Elevator installations usually include shaft doors that in closed state separate, on each floor, the elevator shaft from the adjoining spaces. In the case of elevator installations of the conventional kind, the load receiving means (elevator car) is also equipped with a door, which is termed a car door and which moves together with the elevator car from floor to floor. The opening and closing of the car doors is normally effected, during stopping of the elevator car at a floor, by a car door drive controlled by an elevator control. In that case the car door panels are coupled with the respectively corresponding shaft door panels so that the shaft door panels accompany the movement of the car door panels.
For the safety of users of the elevator installation and passers-by in the building it is of great importance that a shaft door should be open only if the elevator car stops at the associated floor. In order to ensure this, there is monitored, apart from other elevator parameters, the positions not only of the shaft door panels, but also of the shaft door locks locking the shaft door panels. This usually takes place in such a manner that each shaft door lock is associated with a safety contact which forms a part of an electrical safety circuit and interrupts this circuit in the case of incorrect locking of the shaft door panels.
Such safety circuits, which in the case of high buildings can comprise a serial connection of more than twenty safety contacts, are known as one of the principal causes of disturbances in elevator operation. Due to corrosion and contamination the contact resistance of the individual safety contacts increases in a relatively short time, which in the case of serial connection of several contacts causes such a high voltage decay that the safety circuit system switches off the elevator even when the doors are correctly closed. Moreover, the investigation to find an individual defective safety contact or to find an incorrectly closed shaft door in a building with many floors is extremely time-consuming.
Additional problems with the monitoring of shaft doors have resulted in recent years from persons who enter the elevator shaft in unauthorized manner, whether it be to undertake highly risky “elevator surfing” or to block the elevator car between two floors and threaten or rob elevator passengers.
A shaft door monitoring system for a conventional elevator installation, which is to eliminate the above-described problems, is known from the U.S. Pat. No. 5,644,111. In this shaft door monitoring system, a contactlessly acting sensor in the form of a photoelectric detector with emitter and receiver is installed on each floor at the shaft wall opposite the shaft door. The light beam of the sensor is directed to the closing edge region of the closed shaft door panel and is reflected by the shaft door panel insofar as the shaft door panel is completely closed and the elevator car is not disposed between the sensor and the shaft door. If the shaft door panel is not completely closed and the elevator car is not in the region of the sensor, then the light beam exits into the elevator lobby from where it is no longer reflected in sufficient strength, so that the receiver of the photoelectric detector can register this state.
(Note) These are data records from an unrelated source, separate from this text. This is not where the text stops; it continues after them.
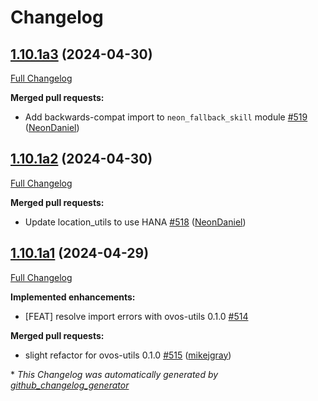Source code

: # Changelog

## [1.10.1a3](https://github.com/NeonGeckoCom/neon-utils/tree/1.10.1a3) (2024-04-30)

[Full Changelog](https://github.com/NeonGeckoCom/neon-utils/compare/1.10.1a2...1.10.1a3)

**Merged pull requests:**

- Add backwards-compat import to `neon_fallback_skill` module [\#519](https://github.com/NeonGeckoCom/neon-utils/pull/519) ([NeonDaniel](https://github.com/NeonDaniel))

## [1.10.1a2](https://github.com/NeonGeckoCom/neon-utils/tree/1.10.1a2) (2024-04-30)

[Full Changelog](https://github.com/NeonGeckoCom/neon-utils/compare/1.10.1a1...1.10.1a2)

**Merged pull requests:**

- Update location\_utils to use HANA [\#518](https://github.com/NeonGeckoCom/neon-utils/pull/518) ([NeonDaniel](https://github.com/NeonDaniel))

## [1.10.1a1](https://github.com/NeonGeckoCom/neon-utils/tree/1.10.1a1) (2024-04-29)

[Full Changelog](https://github.com/NeonGeckoCom/neon-utils/compare/1.10.0...1.10.1a1)

**Implemented enhancements:**

- \[FEAT\] resolve import errors with ovos-utils 0.1.0 [\#514](https://github.com/NeonGeckoCom/neon-utils/issues/514)

**Merged pull requests:**

- slight refactor for ovos-utils 0.1.0 [\#515](https://github.com/NeonGeckoCom/neon-utils/pull/515) ([mikejgray](https://github.com/mikejgray))



\* *This Changelog was automatically generated by [github_changelog_generator](https://github.com/github-changelog-generator/github-changelog-generator)*

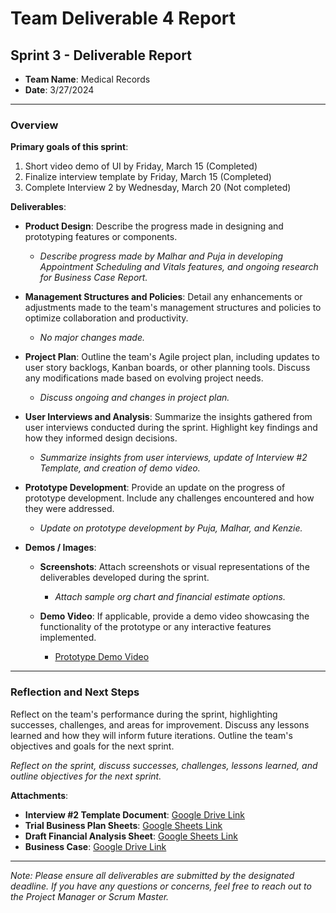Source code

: # Team Deliverable 4 Report

## Sprint 3 - Deliverable Report

- **Team Name**: Medical Records
- **Date**: 3/27/2024

---

### Overview

**Primary goals of this sprint**:
1. Short video demo of UI by Friday, March 15 (Completed)
2. Finalize interview template by Friday, March 15 (Completed)
3. Complete Interview 2 by Wednesday, March 20 (Not completed)

**Deliverables**:

- **Product Design**: Describe the progress made in designing and prototyping features or components.
  - *Describe progress made by Malhar and Puja in developing Appointment Scheduling and Vitals features, and ongoing research for Business Case Report.*

- **Management Structures and Policies**: Detail any enhancements or adjustments made to the team's management structures and policies to optimize collaboration and productivity.
  - *No major changes made.*

- **Project Plan**: Outline the team's Agile project plan, including updates to user story backlogs, Kanban boards, or other planning tools. Discuss any modifications made based on evolving project needs.
  - *Discuss ongoing and changes in project plan.*

- **User Interviews and Analysis**: Summarize the insights gathered from user interviews conducted during the sprint. Highlight key findings and how they informed design decisions.
  - *Summarize insights from user interviews, update of Interview #2 Template, and creation of demo video.*

- **Prototype Development**: Provide an update on the progress of prototype development. Include any challenges encountered and how they were addressed.
  - *Update on prototype development by Puja, Malhar, and Kenzie.*

- **Demos / Images**:

  - **Screenshots**: Attach screenshots or visual representations of the deliverables developed during the sprint.
    - *Attach sample org chart and financial estimate options.*

  - **Demo Video**: If applicable, provide a demo video showcasing the functionality of the prototype or any interactive features implemented.
    - [Prototype Demo Video](https://drive.google.com/file/d/1OLNEvOZX_wx4UbMG5nU_1uJctxDDKY8s/view?usp=drive_link)

---

### Reflection and Next Steps

Reflect on the team's performance during the sprint, highlighting successes, challenges, and areas for improvement. Discuss any lessons learned and how they will inform future iterations. Outline the team's objectives and goals for the next sprint.

*Reflect on the sprint, discuss successes, challenges, lessons learned, and outline objectives for the next sprint.*

**Attachments**:
- **Interview #2 Template Document**: [Google Drive Link](https://docs.google.com/document/d/1HJwbZmGDPJF_cV2pM58DKUUh4YyEzGZ5qhJ_9hy-Oeo/edit?usp=drive_link)
- **Trial Business Plan Sheets**: [Google Sheets Link](https://docs.google.com/spreadsheets/d/1ZdeKkM3jnuhnbHe4ulhlAS7qfl349-u8/edit?usp=drive_link&ouid=117908853770640638303&rtpof=true&sd=true)
- **Draft Financial Analysis Sheet**: [Google Sheets Link](https://docs.google.com/spreadsheets/d/1vOFN0El_mDP9Dr2JEeuk0Cz48kZsxNey/edit?usp=sharing&ouid=112930404359553462421&rtpof=true&sd=true)
- **Business Case**: [Google Drive Link](https://docs.google.com/document/d/1ubY44XyFzq-vUTi7US8W1F5-ewm7NnLriZTQmGB3z5g/edit?usp=drive_link)

---

*Note: Please ensure all deliverables are submitted by the designated deadline. If you have any questions or concerns, feel free to reach out to the Project Manager or Scrum Master.*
A corresponding item of information is passed on to the elevator control, which stops the elevator and triggers suitable alarm signals (sirens, flashing light at the floor, etc.). If the elevator car is disposed at the floor with the unclosed shaft door, then the light beam of the sensor is reflected by the rear car wall so that the sensor correctly does not detect an impermissible state.
Such a shaft door monitoring system does indeed solve some of the afore-described problems, but has certain deficiencies.
The problem with the susceptibility of the safety circuit to disturbance is not eliminated by the disclosed solution, since such obviously exists unchanged and monitors, additionally to the photoelectric detectors, whether the shaft doors are closed and locked. Moreover, reliable functioning of the photoelectric detectors could be prejudiced by the fact that a person or an object disposed in front of the door gap of an incompletely closed shaft door reflects the light beam issuing into the elevator lobby and thus renders the monitoring system ineffective. In addition, a strong light source in the elevator lobby could impair reliable functioning of the sensor in the case of an incompletely closed shaft door. Further disadvantages result from the fact that a contact-free sensor has to be present at each floor. In the case of buildings with a large number of floors, an increased susceptibility to disturbance is inevitably caused by the correspondingly large number of sensors and the cost of periodic checking of the sensors is considerable. In addition, high costs arise for acquisition and installation of this multiplicity of sensors.